The book's most celebrated chapter, 'What's in a List?', remains one of the most illuminating pieces of cognitive anthropology ever written. Goody's analysis of the earliest Mesopotamian administrative documents, combined with his observations of listing practices among the LoDagaa, produced a sustained demonstration that the list is a cognitive form writing made possible rather than a natural form writing happened to express.
The book was controversial on publication and remains so. Critics, including Brian Street and Ruth Finnegan, argued that Goody's sharp distinction between oral and literate cognition understated the sophistication of oral cultures and overstated the transformative power of writing. Goody responded to these critiques in subsequent work, sharpening but not abandoning his central claims.

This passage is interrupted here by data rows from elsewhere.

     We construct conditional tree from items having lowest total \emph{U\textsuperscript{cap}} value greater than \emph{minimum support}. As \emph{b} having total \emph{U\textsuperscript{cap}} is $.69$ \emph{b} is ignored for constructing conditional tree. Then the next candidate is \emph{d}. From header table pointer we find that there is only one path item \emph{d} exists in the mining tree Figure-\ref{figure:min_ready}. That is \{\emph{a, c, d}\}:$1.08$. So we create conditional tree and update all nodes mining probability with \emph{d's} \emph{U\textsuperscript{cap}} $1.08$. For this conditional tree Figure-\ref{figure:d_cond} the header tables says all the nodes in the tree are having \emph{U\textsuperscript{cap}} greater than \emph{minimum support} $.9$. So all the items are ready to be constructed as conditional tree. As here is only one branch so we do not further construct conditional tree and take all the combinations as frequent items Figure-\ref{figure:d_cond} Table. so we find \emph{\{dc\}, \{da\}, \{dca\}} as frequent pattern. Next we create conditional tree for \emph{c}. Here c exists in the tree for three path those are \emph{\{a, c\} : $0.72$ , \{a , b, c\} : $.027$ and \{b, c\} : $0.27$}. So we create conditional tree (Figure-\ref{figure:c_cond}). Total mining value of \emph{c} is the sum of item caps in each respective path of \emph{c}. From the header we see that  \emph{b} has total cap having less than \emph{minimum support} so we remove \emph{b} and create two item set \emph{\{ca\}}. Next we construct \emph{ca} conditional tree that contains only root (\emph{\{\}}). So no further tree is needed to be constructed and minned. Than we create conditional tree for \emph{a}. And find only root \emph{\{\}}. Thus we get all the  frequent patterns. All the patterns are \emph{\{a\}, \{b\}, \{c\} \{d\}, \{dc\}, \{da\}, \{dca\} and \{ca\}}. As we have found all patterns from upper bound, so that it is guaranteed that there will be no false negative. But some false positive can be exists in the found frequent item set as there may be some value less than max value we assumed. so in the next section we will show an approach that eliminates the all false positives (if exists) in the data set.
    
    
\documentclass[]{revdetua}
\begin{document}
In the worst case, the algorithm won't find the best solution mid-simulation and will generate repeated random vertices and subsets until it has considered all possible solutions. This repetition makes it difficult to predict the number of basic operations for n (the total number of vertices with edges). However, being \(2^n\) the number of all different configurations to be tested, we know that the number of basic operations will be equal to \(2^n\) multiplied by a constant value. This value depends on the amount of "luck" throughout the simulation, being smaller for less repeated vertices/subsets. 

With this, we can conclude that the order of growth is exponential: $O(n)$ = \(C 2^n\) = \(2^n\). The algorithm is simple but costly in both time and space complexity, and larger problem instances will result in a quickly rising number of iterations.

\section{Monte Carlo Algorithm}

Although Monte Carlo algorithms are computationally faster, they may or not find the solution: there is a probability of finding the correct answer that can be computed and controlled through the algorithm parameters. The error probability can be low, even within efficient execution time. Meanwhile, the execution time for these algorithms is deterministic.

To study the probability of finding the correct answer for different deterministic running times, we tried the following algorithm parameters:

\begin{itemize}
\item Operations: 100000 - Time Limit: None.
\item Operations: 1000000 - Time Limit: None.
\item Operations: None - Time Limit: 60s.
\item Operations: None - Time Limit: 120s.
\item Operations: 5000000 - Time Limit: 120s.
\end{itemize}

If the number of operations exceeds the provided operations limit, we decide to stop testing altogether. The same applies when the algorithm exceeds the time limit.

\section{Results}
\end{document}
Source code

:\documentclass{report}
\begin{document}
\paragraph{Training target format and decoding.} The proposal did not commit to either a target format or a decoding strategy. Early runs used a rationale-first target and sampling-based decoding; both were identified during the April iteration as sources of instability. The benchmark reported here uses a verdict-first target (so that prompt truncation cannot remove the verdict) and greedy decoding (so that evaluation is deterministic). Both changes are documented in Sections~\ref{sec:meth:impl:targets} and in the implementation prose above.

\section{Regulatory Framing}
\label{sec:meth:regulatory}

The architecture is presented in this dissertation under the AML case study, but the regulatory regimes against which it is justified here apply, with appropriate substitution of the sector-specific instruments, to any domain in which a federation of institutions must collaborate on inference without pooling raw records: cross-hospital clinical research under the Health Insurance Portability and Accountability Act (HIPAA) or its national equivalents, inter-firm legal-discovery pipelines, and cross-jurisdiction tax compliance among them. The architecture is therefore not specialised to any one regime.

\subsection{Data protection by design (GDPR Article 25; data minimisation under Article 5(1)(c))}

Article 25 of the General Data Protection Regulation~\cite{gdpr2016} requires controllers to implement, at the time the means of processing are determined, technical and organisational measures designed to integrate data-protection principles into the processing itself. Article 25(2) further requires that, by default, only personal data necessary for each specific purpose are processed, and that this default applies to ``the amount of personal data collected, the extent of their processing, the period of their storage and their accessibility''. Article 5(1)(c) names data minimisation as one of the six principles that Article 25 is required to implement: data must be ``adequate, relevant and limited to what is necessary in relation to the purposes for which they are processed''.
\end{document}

For the AI moment, the book provides the analytical template. Its method — identifying specific cognitive forms, showing how they depend on specific medium properties, tracing their consequences through social and intellectual history — is exactly the method the current transition demands. Every chapter of the Goody — On AI volume is an exercise in extending this method into territory Goody did not live to analyze.
The book's title reflects Goody's polemical engagement with Lévi-Strauss. Where La Pensée sauvage emphasized the universality of cognitive structures across human cultures, Goody's 'domestication' emphasized the transformation cognitive structures undergo when writing enters a culture. The savage mind is not tamed by civilization; it is restructured by a specific cognitive technology.

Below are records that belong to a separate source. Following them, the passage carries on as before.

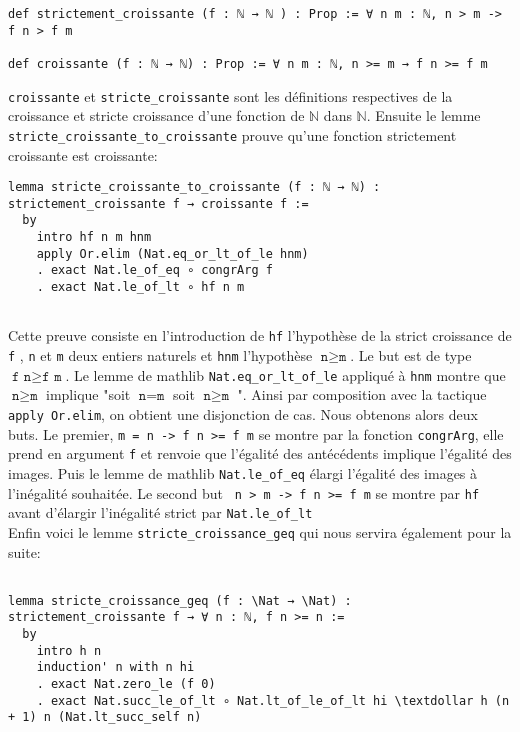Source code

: \documentclass[a4paper, 12pt]{article}
\newcommand{\lean}[1]{\texttt{#1}}
\begin{document}
\begin{verbatim}
def strictement_croissante (f : ℕ → ℕ ) : Prop := ∀ n m : ℕ, n > m -> f n > f m

def croissante (f : ℕ → ℕ) : Prop := ∀ n m : ℕ, n >= m → f n >= f m

\end{verbatim}

\lean{croissante} et \lean{stricte_croissante} sont les définitions respectives de la croissance et stricte croissance d'une fonction de $\mathbb{N}$ dans $\mathbb{N}$. Ensuite le lemme \lean{stricte_croissante_to_croissante} prouve qu'une fonction strictement croissante est croissante:

\begin{verbatim}
lemma stricte_croissante_to_croissante (f : ℕ → ℕ) : strictement_croissante f → croissante f :=
  by
    intro hf n m hnm
    apply Or.elim (Nat.eq_or_lt_of_le hnm)
    . exact Nat.le_of_eq ∘ congrArg f
    . exact Nat.le_of_lt ∘ hf n m
    
\end{verbatim}



Cette preuve consiste en l'introduction de \lean{hf} l'hypothèse de la strict croissance de \lean{f} , \lean{n} et \lean{m} deux entiers naturels et \lean{hnm} l'hypothèse $ \lean{n} \geq \lean{m} $. Le but est de type $ \lean{f n} \geq \lean{f m} $. Le lemme de mathlib \lean{Nat.eq_or_lt_of_le} appliqué à \lean{hnm} montre que $ \lean{n} \geq \lean{m} $ implique "soit $ \lean{n} = \lean{m} $ soit $ \lean{n} \geq \lean{m} $ ". Ainsi par composition avec la tactique \lean{apply Or.elim}, on obtient une disjonction de cas. Nous obtenons alors deux buts. Le premier, \lean{m = n -> f n >=  f m}  se montre par la fonction \lean{congrArg}, elle prend en argument \lean{f} et renvoie que l'égalité des antécédents implique l'égalité des images. Puis le lemme de mathlib \lean{Nat.le_of_eq} élargi l'égalité des images à l'inégalité souhaitée. Le second but \lean{ n > m -> f n >= f m} se montre par \lean{hf} avant d'élargir l'inégalité strict par \lean{Nat.le_of_lt}\\



Enfin voici le lemme \lean{stricte_croissance_geq} qui nous servira également pour la suite:

\begin{verbatim}

lemma stricte_croissance_geq (f : \Nat → \Nat) : strictement_croissante f → ∀ n : ℕ, f n >= n :=
  by
    intro h n
    induction' n with n hi
    . exact Nat.zero_le (f 0)
    . exact Nat.succ_le_of_lt ∘ Nat.lt_of_le_of_lt hi \textdollar h (n + 1) n (Nat.lt_succ_self n)
\end{verbatim}   
    
\end{document}
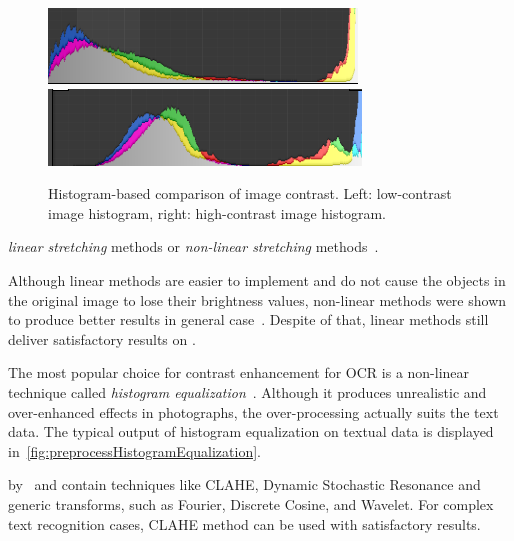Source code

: \begin{figure}[t]
\centering
\includegraphics[width=0.4\linewidth]{img/preprocessing//histogram_low.png}
\qquad
\includegraphics[width=0.4\linewidth]{img/preprocessing/histogram_high.png}
\caption{Histogram-based comparison of image contrast. Left: low-contrast image histogram, right: high-contrast image histogram. }
\label{fig:preprocessContrastComparison}
\end{figure}

 \emph{linear stretching} methods or \emph{non-linear stretching} methods~\citep{linearNonStretch}.

 Although linear methods are easier to implement and do not cause the objects in the original image to lose their brightness values, non-linear methods were shown to produce better results in general case~\citep{chandpa1comparative}. Despite of that, linear methods still deliver satisfactory results on .

The most popular choice for contrast enhancement for OCR is a non-linear technique called \emph{histogram equalization}~\citep{histogramEQ}.  Although it produces unrealistic and over-enhanced effects in photographs, the over-processing actually suits the text data. The typical output of histogram equalization on textual data is displayed in~\cref{fig:preprocessHistogramEqualization}.

  by~\citet{contrastOther} and contain techniques like CLAHE, Dynamic Stochastic Resonance and generic transforms, such as Fourier, Discrete Cosine, and Wavelet. For complex text recognition cases, CLAHE method can be used with satisfactory results.

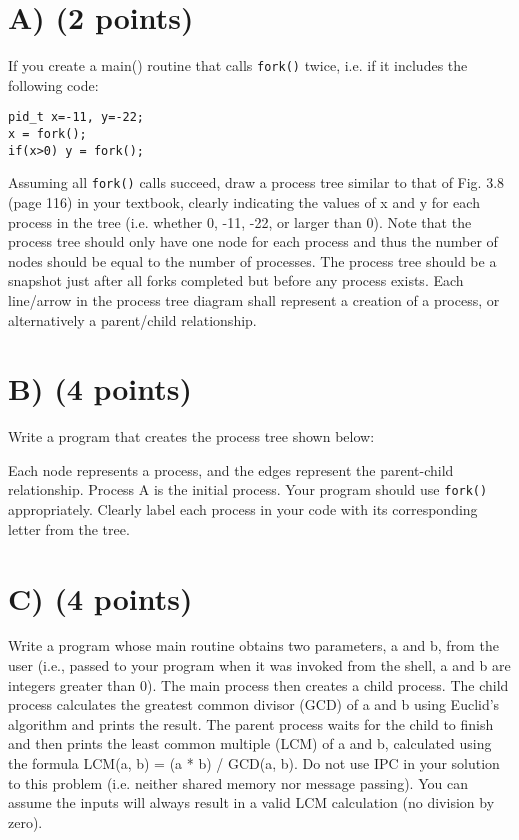 \documentclass{article}
\begin{document}
\section*{A) (2 points)}
If you create a main() routine that calls \texttt{fork()} twice, i.e. if it includes the following code:
\begin{verbatim}
pid_t x=-11, y=-22;
x = fork();
if(x>0) y = fork();
\end{verbatim}
Assuming all \texttt{fork()} calls succeed, draw a process tree similar to that of Fig. 3.8 (page 116) in your textbook, clearly indicating the values of x and y for each process in the tree (i.e. whether 0, -11, -22, or larger than 0).
Note that the process tree should only have one node for each process and thus the number of nodes should be equal to the number of processes.
The process tree should be a snapshot just after all forks completed but before any process exists.
Each line/arrow in the process tree diagram shall represent a creation of a process, or alternatively a parent/child relationship.




\section*{B) (4 points)}
Write a program that creates the process tree shown below:

\begin{center}
\end{center}
Each node represents a process, and the edges represent the parent-child relationship.  Process A is the initial process.  Your program should use \texttt{fork()} appropriately.  Clearly label each process in your code with its corresponding letter from the tree.





\section*{C) (4 points)}
Write a program whose main routine obtains two parameters, a and b, from the user (i.e., passed to your program when it was invoked from the shell, a and b are integers greater than 0).  The main process then creates a child process. The child process calculates the greatest common divisor (GCD) of a and b using Euclid's algorithm and prints the result.  The parent process waits for the child to finish and then prints the least common multiple (LCM) of a and b, calculated using the formula LCM(a, b) = (a * b) / GCD(a, b). Do not use IPC in your solution to this problem (i.e. neither shared memory nor message passing).  You can assume the inputs will always result in a valid LCM calculation (no division by zero).
\end{document}
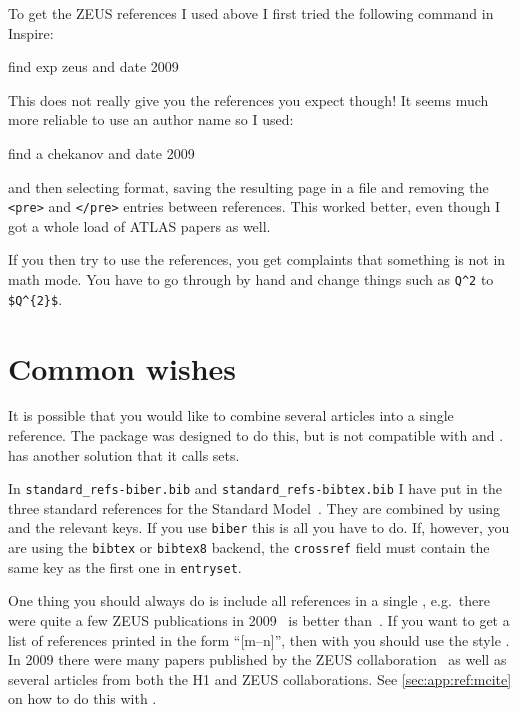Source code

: To get the ZEUS references I used above I first tried the following
command in Inspire:
\begin{bashlisting}
find exp zeus and date 2009
\end{bashlisting}
This does not really give you the references you expect though! It
seems much more reliable to use an author name so I used:
\begin{bashlisting}
find a chekanov and date 2009
\end{bashlisting}
and then selecting \BibTeX{} format, saving the resulting page in a file
and removing the \texttt{<pre>} and \texttt{</pre>} entries between
references. This worked better, even though I got a whole load of
ATLAS papers as well.

If you then try to use the references, you get complaints that
something is not in math mode. You have to go through by hand and
change things such as \verb+Q^2+ to \verb+$Q^{2}$+.


\section{Common wishes}%
\label{sec:ref:tips}

It is possible that you would like to combine several articles into a
single reference. The  package was designed to do this,
but is not compatible with  and
.  has another solution that it
calls sets.

In \texttt{standard\_refs-biber.bib} and
\texttt{standard\_refs-bibtex.bib} I have put in the three standard
references for the Standard Model~\cite{gsw}. They are combined by
using  and the relevant keys.
If you use \texttt{biber} this is all you have to do.
If, however, you are using the \texttt{bibtex} or \texttt{bibtex8} backend, 
the \texttt{crossref} field must contain the same key as the first one in
\texttt{entryset}.

One thing you should always do is include all references in a single
, e.g.\ there were quite a few ZEUS publications in
2009~\cite{Chekanov:2009qja,Chekanov:2009zz,Chekanov:2009tu} is better
than~\cite{Chekanov:2009qja}\cite{Chekanov:2009zz}\cite{Chekanov:2009tu}.
If you want to get a list of references printed in the form \enquote{[m--n]},
then with  you should use the style
. In 2009 there were many papers published by the
ZEUS
collaboration~\cite{Chekanov:2009qja,Chekanov:2009zz,Chekanov:2009tu}
as well as several articles from both the H1 and ZEUS
collaborations\cite{Chekanov:2009wt,Aaron:2009wg}.
See \cref{sec:app:ref:mcite} on how to do this with \BibTeX.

Published in 1977 by Cambridge University Press, the book consolidated arguments Goody had been developing since the 1963 essay 'The Consequences of Literacy' (co-authored with Ian Watt). It drew directly on his LoDagaa fieldwork and on comparative study of Mesopotamian, Egyptian, Chinese, and Greek literacy traditions.
The book's preparation was shaped by intense intellectual exchange with Cambridge colleagues including Meyer Fortes, Edmund Leach, and Jack Goody's brother Edward, as well as by engagement with the work of Walter Ong, Eric Havelock, and Marshall McLuhan.
Response to Lévi-Strauss. Cognitive differences are not in capacity but in media.
The list as product. Systematic demonstration that listing is enabled by writing, not merely expressed through it.
Tables and classification. Two-dimensional arrangements enable operations unavailable in narrative.
Recipes and instructions. Decontextualized procedural knowledge becomes possible through writing.
Formulae. Abstract relationships between variables require external surfaces for manipulation.